◆ YOUR TASK ◆
Only one stretch of the listing below is wanted: the line with "The area under $f(x)$" and all lines after it. Reproduce that stretch exactly.

◆ SUPPLIED INFORMATION ◆
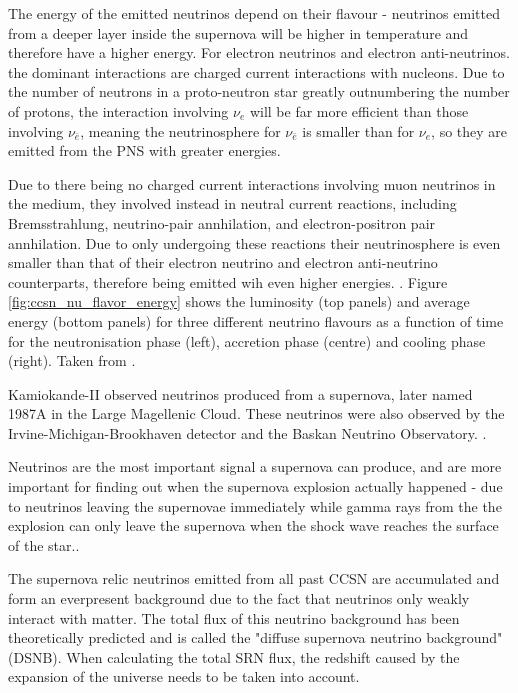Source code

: The energy of the emitted neutrinos depend on their flavour - neutrinos emitted from a deeper layer inside the supernova will be higher in temperature and therefore have a higher energy. For electron neutrinos and electron anti-neutrinos. the dominant interactions are charged current interactions with nucleons. Due to the number of neutrons in a proto-neutron star greatly outnumbering the number of protons, the interaction involving $\nu_{e}$ will be far more efficient than those involving $\nu_{\bar{e}}$, meaning the neutrinosphere for $\nu_{\bar{e}}$ is smaller than for $\nu_{e}$, so they are emitted from the PNS with greater energies. 

Due to there being no charged current interactions involving muon neutrinos in the medium, they involved instead in neutral current reactions, including Bremsstrahlung, neutrino-pair annhilation, and electron-positron pair annhilation. Due to only undergoing these reactions their neutrinosphere is even smaller than that of their electron neutrino and electron anti-neutrino counterparts, therefore being emitted wih even higher energies. \cite{nagakuraNonthermalNeutrinosCreated2021}. Figure \ref{fig:ccsn_nu_flavor_energy} shows the luminosity (top panels) and average energy (bottom panels) for three different neutrino flavours as a function of time for the neutronisation phase (left), accretion phase (centre) and cooling phase (right). Taken from \cite{chakrabortyObservingSupernovaNeutrino2014}.

Kamiokande-II observed neutrinos produced from a supernova, later named 1987A in the Large Magellenic Cloud. These neutrinos were also observed by the Irvine-Michigan-Brookhaven detector and the Baskan Neutrino Observatory. \cite{hirataObservationNeutrinoBurst1987}.

Neutrinos are the most important signal a supernova can produce, and are more important for finding out when the supernova explosion actually happened - due to neutrinos leaving the supernovae immediately while gamma rays from the the explosion can only leave the supernova when the shock wave reaches the surface of the star.\cite{betheSupernovaMechanisms1990}.

The supernova relic neutrinos emitted from all past CCSN are accumulated and form an everpresent background due to the fact that neutrinos only weakly interact with matter. The total flux of this neutrino background has been theoretically predicted and is called the "diffuse supernova neutrino background" (DSNB). When calculating the total SRN flux, the redshift caused by the expansion of the universe needs to be taken into account.

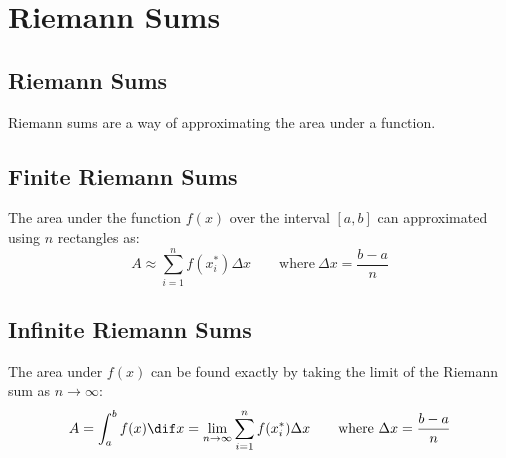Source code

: \section{Riemann Sums}
\subsection{Riemann Sums}
	Riemann sums are a way of approximating the area under a function.
\subsection{Finite Riemann Sums}
	The area under the function $f(x)$ over the interval $[a,b]$ can approximated using $n$ rectangles as:
	\[A \approx \sum_{i=1}^n f(x_i^*) \Delta x \qquad \text{where}\ \Delta x = \frac{b - a}{n}\]
\subsection{Infinite Riemann Sums}
	The area under $f(x)$ can be found exactly by taking the limit of the Riemann sum as $n \to \infty$:
	\[A = \int_a^b f(x) \dif x = \lim_{n \to \infty} \sum_{i=1}^n f(x_i^*) \Delta x \qquad \text{where}\ \Delta x = \frac{b - a}{n}\]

◆ PROBLEM SOLUTION ◆
	The area under $f(x)$ can be found exactly by taking the limit of the Riemann sum as $n \to \infty$:
	\[A = \int_a^b f(x) \dif x = \lim_{n \to \infty} \sum_{i=1}^n f(x_i^*) \Delta x \qquad \text{where}\ \Delta x = \frac{b - a}{n}\]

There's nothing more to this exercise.